> About this task:
Every line from the one with "This is currently only implemented by ." to the one with "The arrows represents", including those two, is to be copied exactly; all other lines of the entries below are left out.

[Data records — start]

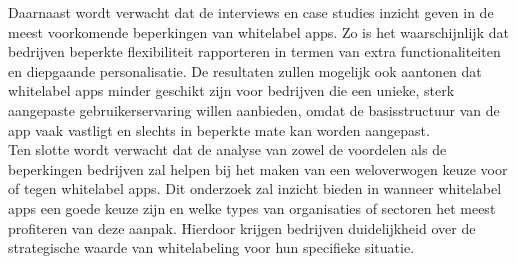 Daarnaast wordt verwacht dat de interviews en case studies inzicht geven in de meest voorkomende beperkingen van whitelabel apps. 
Zo is het waarschijnlijk dat bedrijven beperkte flexibiliteit rapporteren in termen van extra functionaliteiten en diepgaande personalisatie. 
De resultaten zullen mogelijk ook aantonen dat whitelabel apps minder geschikt zijn voor bedrijven die een unieke, sterk aangepaste gebruikerservaring willen aanbieden, omdat de basisstructuur van de app vaak vastligt en slechts in beperkte mate kan worden aangepast.\\

Ten slotte wordt verwacht dat de analyse van zowel de voordelen als de beperkingen bedrijven zal helpen bij het maken van een weloverwogen keuze voor of tegen whitelabel apps. 
Dit onderzoek zal inzicht bieden in wanneer whitelabel apps een goede keuze zijn en welke types van organisaties of sectoren het meest profiteren van deze aanpak. 
Hierdoor krijgen bedrijven duidelijkheid over de strategische waarde van whitelabeling voor hun specifieke situatie.
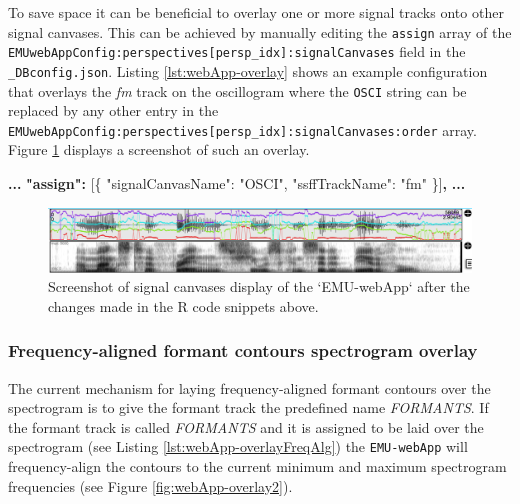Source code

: \documentclass[]{book}
\newenvironment{Shaded}{\begin{snugshade}}{\end{snugshade}}
\newcommand{\DataTypeTok}[1]{\textcolor[rgb]{0.13,0.29,0.53}{#1}}
\newcommand{\ErrorTok}[1]{\textcolor[rgb]{0.64,0.00,0.00}{\textbf{#1}}}
\newcommand{\FunctionTok}[1]{\textcolor[rgb]{0.00,0.00,0.00}{#1}}
\newcommand{\OtherTok}[1]{\textcolor[rgb]{0.56,0.35,0.01}{#1}}
\newcommand{\StringTok}[1]{\textcolor[rgb]{0.31,0.60,0.02}{#1}}
\begin{document}
To save space it can be beneficial to overlay one or more signal tracks onto other signal canvases. This can be achieved by manually editing the \texttt{assign} array of the \texttt{EMUwebAppConfig:perspectives{[}persp\_idx{]}:signalCanvases} field in the \texttt{\_DBconfig.json}. Listing \ref{lst:webApp-overlay} shows an example configuration that overlays the \emph{fm} track on the oscillogram where the \texttt{OSCI} string can be replaced by any other entry in the \texttt{EMUwebAppConfig:perspectives{[}persp\_idx{]}:signalCanvases:order} array. Figure \ref{fig:webApp-overlay1} displays a screenshot of such an overlay.

\begin{Shaded}
\begin{Highlighting}[]
\ErrorTok{...}
\ErrorTok{"assign":} \OtherTok{[}\FunctionTok{\{}
    \DataTypeTok{"signalCanvasName"}\FunctionTok{:} \StringTok{"OSCI"}\FunctionTok{,}
    \DataTypeTok{"ssffTrackName"}\FunctionTok{:} \StringTok{"fm"}
\FunctionTok{\}}\OtherTok{]}\ErrorTok{,}
\ErrorTok{...}
\end{Highlighting}
\end{Shaded}

\begin{figure}

{\centering \includegraphics[width=1\linewidth]{pics/emu-webAppOverlay} 

}

\caption{Screenshot of signal canvases display of the `EMU-webApp` after the changes made in the R code snippets above.}\label{fig:webApp-overlay1}
\end{figure}

\hypertarget{subsubsec:emu-webAppFreqAlignedFormants}{%
\subsubsection{Frequency-aligned formant contours spectrogram overlay}\label{subsubsec:emu-webAppFreqAlignedFormants}}

The current mechanism for laying frequency-aligned formant contours over the spectrogram is to give the formant track the predefined name \emph{FORMANTS}. If the formant track is called \emph{FORMANTS} and it is assigned to be laid over the spectrogram (see Listing \ref{lst:webApp-overlayFreqAlg}) the \texttt{EMU-webApp} will frequency-align the contours to the current minimum and maximum spectrogram frequencies (see Figure \ref{fig:webApp-overlay2}).
\end{document}
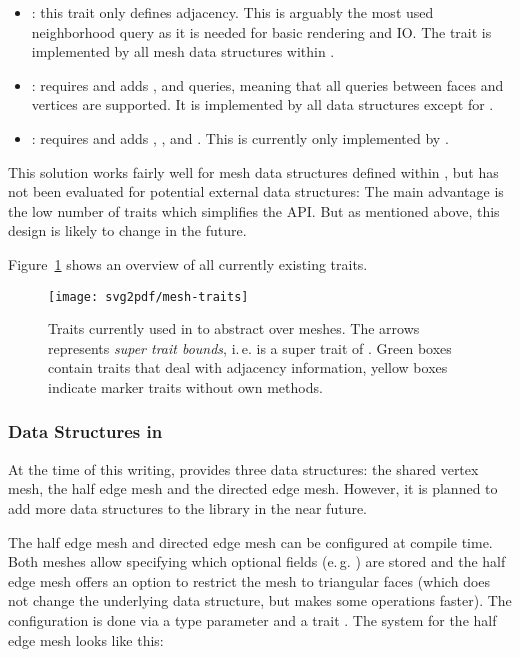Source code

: \begin{itemize}
  \item \textbf{}: this trait only defines  adjacency.
  This is arguably the most used neighborhood query as it is needed for basic rendering and IO.
  The trait is implemented by all mesh data structures within .
  \item \textbf{}: requires  and adds ,  and  queries, meaning that all queries between faces and vertices are supported.
  It is implemented by all data structures except for .
  \item \textbf{}: requires  and adds , ,  and .
  This is currently only implemented by .
\end{itemize}

This solution works fairly well for mesh data structures defined within , but has not been evaluated for potential external data structures:
The main advantage is the low number of traits which simplifies the API.
But as mentioned above, this design is likely to change in the future.

Figure~\ref{fig:mesh-traits} shows an overview of all currently existing traits.

\begin{figure}[th]
  \centering
  \texttt{[image: svg2pdf/mesh-traits]}
  \caption{
    Traits currently used in  to abstract over meshes.
    The arrows represents \emph{super trait bounds}, i.\,e.  is a super trait of .
    Green boxes contain traits that deal with adjacency information, yellow boxes indicate marker traits without own methods.
  }
  \label{fig:mesh-traits}
\end{figure}


\subsubsection*{Data Structures in }

At the time of this writing,  provides three data structures:
the shared vertex mesh, the half edge mesh and the directed edge mesh.
However, it is planned to add more data structures to the library in the near future.

The half edge mesh and directed edge mesh can be configured at compile time.
Both meshes allow specifying which optional fields (e.\,g. ) are stored and the half edge mesh offers an option to restrict the mesh to triangular faces (which does not change the underlying data structure, but makes some operations faster).
The configuration is done via a type parameter and a trait .
The system for the half edge mesh looks like this:

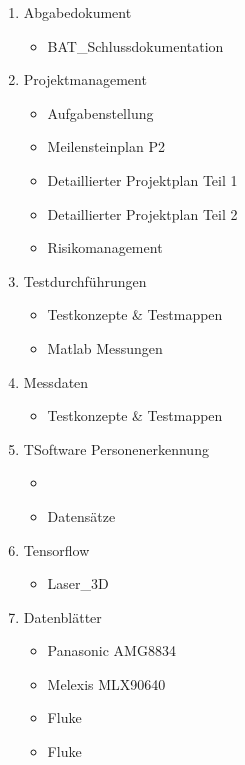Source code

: \begin{enumerate}
	\item Abgabedokument
	\begin{itemize}
		\item BAT\_Schlussdokumentation
	\end{itemize}
	\item Projektmanagement
	\begin{itemize}
		\item Aufgabenstellung
		\item Meilensteinplan P2
		\item Detaillierter Projektplan Teil 1
		\item Detaillierter Projektplan Teil 2
		\item Risikomanagement
	\end{itemize}
	\item Testdurchführungen
	\begin{itemize}
		\item Testkonzepte \& Testmappen
		\item Matlab Messungen
	\end{itemize}
	\item Messdaten
	\begin{itemize}
	\item Testkonzepte \& Testmappen
	\end{itemize}
	\item TSoftware Personenerkennung
	\begin{itemize}
		\item 
		\item Datensätze
	\end{itemize}
	\item Tensorflow
	\begin{itemize}
		\item Laser\_3D
	\end{itemize}
	\item Datenblätter
	\begin{itemize}
		\item Panasonic AMG8834
		\item Melexis MLX90640
		\item Fluke
		\item Fluke 
	\end{itemize}
\end{enumerate}

\newpage




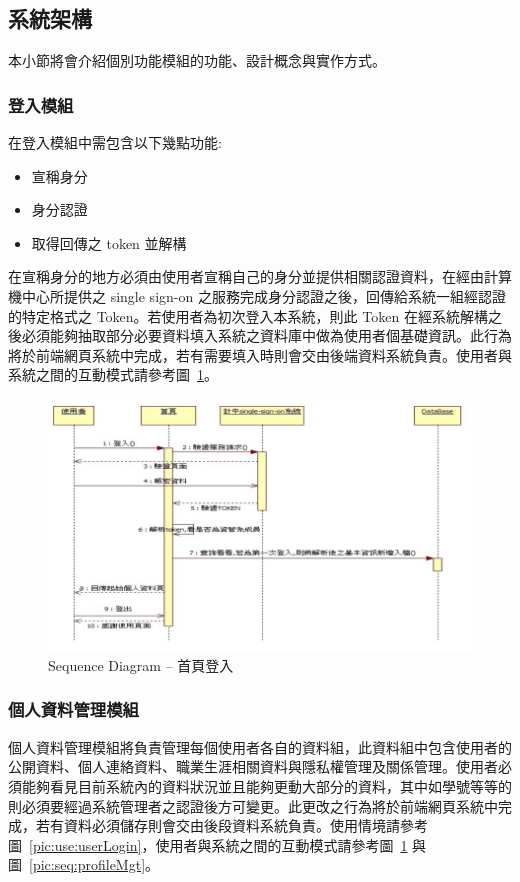 \subsection{系統架構}

本小節將會介紹個別功能模組的功能、設計概念與實作方式。

\subsubsection{登入模組}
在登入模組中需包含以下幾點功能: 
\begin{itemize}
\item{宣稱身分}
\item{身分認證}
\item{取得回傳之 token 並解構}
\end{itemize}
在宣稱身分的地方必須由使用者宣稱自己的身分並提供相關認證資料，在經由計算機中心所提供之 single sign-on 之服務完成身分認證之後，回傳給系統一組經認證的特定格式之 Token。若使用者為初次登入本系統，則此 Token 在經系統解構之後必須能夠抽取部分必要資料填入系統之資料庫中做為使用者個基礎資訊。此行為將於前端網頁系統中完成，若有需要填入時則會交由後端資料系統負責。使用者與系統之間的互動模式請參考圖~\ref{pic:seq:login}。

\begin{figure}[H]
\centering
\includegraphics[width=\textwidth]{img/seq01.png}
\caption{Sequence Diagram -- 首頁登入}
\label{pic:seq:login}
\end{figure}

\subsubsection{個人資料管理模組}
個人資料管理模組將負責管理每個使用者各自的資料組，此資料組中包含使用者的公開資料、個人連絡資料、職業生涯相關資料與隱私權管理及關係管理。使用者必須能夠看見目前系統內的資料狀況並且能夠更動大部分的資料，其中如學號等等的則必須要經過系統管理者之認證後方可變更。此更改之行為將於前端網頁系統中完成，若有資料必須儲存則會交由後段資料系統負責。使用情境請參考圖~\ref{pic:use:userLogin}，使用者與系統之間的互動模式請參考圖~\ref{pic:seq:login} 與圖~\ref{pic:seq:profileMgt}。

[Data records — finish]

> Solution to this exercise:
  This is currently only implemented by .
\end{itemize}

This solution works fairly well for mesh data structures defined within , but has not been evaluated for potential external data structures:
The main advantage is the low number of traits which simplifies the API.
But as mentioned above, this design is likely to change in the future.

Figure~\ref{fig:mesh-traits} shows an overview of all currently existing traits.

\begin{figure}[th]
  \centering
  \texttt{[image: svg2pdf/mesh-traits]}
  \caption{
    Traits currently used in  to abstract over meshes.
    The arrows represents \emph{super trait bounds}, i.\,e.  is a super trait of .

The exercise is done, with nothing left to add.